• Spillable water account
    A feature of an allocation account where spillable water is recorded before the resource manager for northern Victoria declares a low risk of spill.

    It keeps track of casual access to storage space, and the water that could spill as the storages in northern Victoria fill.
  • Supply by agreement
    An agreement between a water corporation and a person giving an entitlement to water for defined period.

    Supplies by agreement usually cover less reliable water sources, like drainage water, or areas where supply is not guaranteed.
  • Sustainable diversion limit (SDL)
    Generally, sustainable diversion limits are the maximum long-term average quantities of water that can be taken each year for consumptive use from the Murray-Darling Basin’s water resources.

    The Commonwealth Water Act (2007) requires that the limits reflect an environmentally sustainable level of take.

    The final Murray-Darling Basin Plan agreed by all Basin States sets a sustainable diversion limit for each catchment and aquifer in the Basin, as well as an overall limit for the whole Basin.

    In northern Victoria (the southern Basin) this means a sustainable diversion limit is the upper limit on the amount of surface water and groundwater that can be taken from for consumptive use within an unregulated river sub-catchment.

    Sustainable diversion limits will operate from 2019 and will replace the current cap system in the southern Basin.
  • Syndicate
    A group of people who hold an entitlement together, most commonly a works licence.
  • Take and use licence
    A take and use licence is either a fixed term or ongoing entitlement to take and use water from a waterway, catchment dam, spring, soak or aquifer.

    Each licence has conditions set by the Minister for Water which are specified on the licence.
  • Take and use licence transfer type
    There are three types of transfer for a take and use licence. Permanent volume transfer and temporary volume transfer shift part or all of the volume from one licence to another.

    Change of ownership changes the ownership of a licence without affecting its volume.
  • Temporary water trade
    This is now called allocation trade in unbundled systems.

    In bundled systems, this refers to trade of water from a take and use licence for a single year.
  • Trading zone
    Zones which make it simpler to manage trade by defining the area where trade can occur and if there are any set conditions.

    They set out the known supply source or management arrangements and the physical realities of relevant supply systems within the zone.
  • Trading zone source
    The trading zone that determines where the water share and allocation can be traded and where the allocation can be used.
  • Trading zone use
    The trading zone relating to the land defined on a water-use licence/ bundled entitlement.
  • Transfer
    Refers to the change of ownership of a water share.

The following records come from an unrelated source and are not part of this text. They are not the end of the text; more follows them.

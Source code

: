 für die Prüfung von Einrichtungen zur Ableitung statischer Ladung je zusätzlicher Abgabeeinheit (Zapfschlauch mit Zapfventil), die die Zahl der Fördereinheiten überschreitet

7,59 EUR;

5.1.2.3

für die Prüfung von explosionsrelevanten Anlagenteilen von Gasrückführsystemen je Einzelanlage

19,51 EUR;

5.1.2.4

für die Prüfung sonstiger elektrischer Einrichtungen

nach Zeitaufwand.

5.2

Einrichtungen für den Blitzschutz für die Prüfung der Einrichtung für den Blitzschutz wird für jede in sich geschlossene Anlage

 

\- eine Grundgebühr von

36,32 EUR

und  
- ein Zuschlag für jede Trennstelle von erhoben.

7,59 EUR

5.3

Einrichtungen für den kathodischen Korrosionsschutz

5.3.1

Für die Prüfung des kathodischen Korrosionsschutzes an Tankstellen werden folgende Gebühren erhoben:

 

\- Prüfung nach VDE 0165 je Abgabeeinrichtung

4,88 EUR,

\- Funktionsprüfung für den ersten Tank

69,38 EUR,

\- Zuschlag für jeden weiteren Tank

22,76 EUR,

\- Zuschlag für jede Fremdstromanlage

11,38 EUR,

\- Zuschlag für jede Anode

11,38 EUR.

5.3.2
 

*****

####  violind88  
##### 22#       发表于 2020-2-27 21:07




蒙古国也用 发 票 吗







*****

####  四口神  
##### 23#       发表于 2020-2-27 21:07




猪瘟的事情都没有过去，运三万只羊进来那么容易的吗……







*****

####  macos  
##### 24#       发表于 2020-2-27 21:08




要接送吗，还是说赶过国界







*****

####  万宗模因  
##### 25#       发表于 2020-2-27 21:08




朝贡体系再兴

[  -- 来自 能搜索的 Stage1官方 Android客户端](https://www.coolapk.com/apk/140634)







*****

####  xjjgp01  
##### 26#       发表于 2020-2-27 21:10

Can also be used to refer to either temporary or permanent trade of bundled entitlements.
  • Unassociated water share
    Water shares whose owner does not also own or occupy land covered by a water-use licence and are nominated for the water allocation use.
  • Unbundling
    When the entitlement previously called a water right, or a take and use licence in a declared water system, is converted into three separate entitlements.

    These are: a water share, a delivery share or extraction share in a works licence, and a water-use licence.

    This occurred for declared water systems on 1 July 2007 in northern Victoria and 1 July 2008 in southern Victoria.
  • Unregulated water-system
    A river system where no major dams or weir structures have been built to regulate the supply, or extraction, of water for consumptive use.
  • Variable charges
    A fee that does depend on the volume of water used.

    See also fixed charges.
  • Victorian Civil and Administrative Appeals Tribunal
    A dispute resolution service which hears and determines a wide range disputes.

    These include sale and ownership of real property, use or flow of water between properties, local council land valuations and planning permits, and disciplinary proceedings across professions and industries.
  • Water Act 1989 (Victoria)
    The legislation that governs the way surface water and groundwater entitlements are issued and allocated in Victoria.

    It defines water entitlements, establishes the mechanisms for managing Victoria's water resources and relates to the governance and operation of rural and urban water corporations.
  • Water Act 2007 (Commonwealth)
    The legislation that established the Murray-Darling Basin Authority to manage the Basin’s water resources and prepare the Basin Plan.

    It also established the Commonwealth Environmental Water Holder to manage the Commonwealth’s environmental water, charged the Australian Competition and Consumer Commission to develop and enforce water charge and water market rules and gave the Bureau of Meteorology powers to collect and publish water information.
  • Water allowance
    An arrangement under which a water corporation supplies water to a customer in its water district, under terms and conditions set by the corporation.
  • Water authority
    Now called water corporations, although sometimes referred to as authorities in their role as a licensing authority.